Jane Sandra laughed lightly. “Not a weakness, Jilly, a strength.” She hopped up on the trunk of the car. “Look what you’ve accomplished here. You’re the reason all of these people—all of these strangers, including me—are together now.”
“But once they find out what I’ve done, they won’t want me to stay,” Jilly said.
“What have you done that’s so terrible? You made a mistake about who your mother was, that’s all. Don’t you want to stay here?” Jane Sandra asked.
“Of course I do! I love Otto and Cat, and I love Gwen and the girls. She’s going to marry Mackenzie, you know. And Tage . . .” Her lips curved in a helpless smile. “Tage is special.”
“So are you,” Jane Sandra said. “Don’t you think these guys love you as much as you love them?”
Jilly’s stomach fisted. “Why should they love me? My own mother—if you were my mother—”
“I’m sorry I’m not your mother,” Jane Sandra said. “And in all honesty, Jilly,
I won’t pretend to be your mother, either.
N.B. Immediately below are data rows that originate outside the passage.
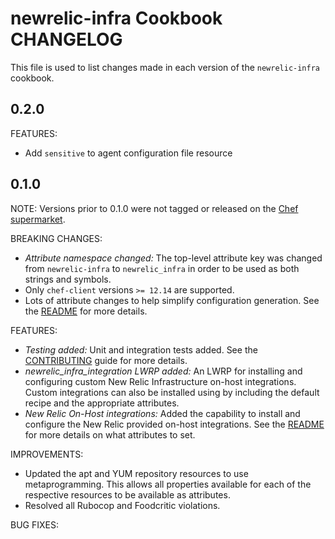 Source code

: # newrelic-infra Cookbook CHANGELOG

This file is used to list changes made in each version of the `newrelic-infra` cookbook.

## 0.2.0

FEATURES:

* Add `sensitive` to agent configuration file resource

## 0.1.0

NOTE: Versions prior to 0.1.0 were not tagged or released on the [Chef supermarket][1].

BREAKING CHANGES:

* *Attribute namespace changed:* The top-level attribute key was changed from `newrelic-infra` to `newrelic_infra` in order to be used as both strings and symbols.
* Only `chef-client` versions `>= 12.14` are supported.
* Lots of attribute changes to help simplify configuration generation. See the [README][2] for more details.

FEATURES:

* *Testing added:* Unit and integration tests added. See the [CONTRIBUTING][3] guide for more details.
* *newrelic\_infra\_integration LWRP added:* An LWRP for installing and configuring custom New Relic Infrastructure on-host integrations. Custom integrations can also be installed using by including the default recipe and the appropriate attributes.
* *New Relic On-Host integrations:* Added the capability to install and configure the New Relic provided on-host integrations. See the [README][3] for more details on what attributes to set.

IMPROVEMENTS:

* Updated the apt and YUM repository resources to use metaprogramming. This allows all properties available for each of the respective resources to be available as attributes.
* Resolved all Rubocop and Foodcritic violations.

BUG FIXES:

[1]:  https://supermarket.chef.io/
[2]:  README.md
[3]:  CONTRIBUTING.md
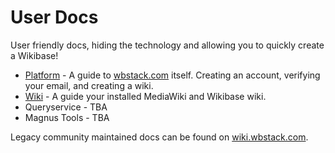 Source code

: # User Docs

User friendly docs, hiding the technology and allowing you to quickly create a Wikibase!

- [Platform](./platform) - A guide to [wbstack.com](https://wbstack.com) itself. Creating an account, verifying your email, and creating a wiki.
- [Wiki](./wiki) - A guide your installed MediaWiki and Wikibase wiki.
- Queryservice - TBA
- Magnus Tools - TBA

Legacy community maintained docs can be found on [wiki.wbstack.com](https://wiki.wbstack.com/wiki/Main_Page).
That wouldn’t be fair to either of us. I have a good life, and whether you realize it or not, so do you. Besides, whoever your mother is doesn’t really matter, not in the grand scheme of things. And what she did doesn’t have anything to do with other people loving you. Or with you loving yourself.” Jane Sandra wrapped her arms around her knees. “That’s your real problem,” she said wisely. “Why don’t you love yourself?”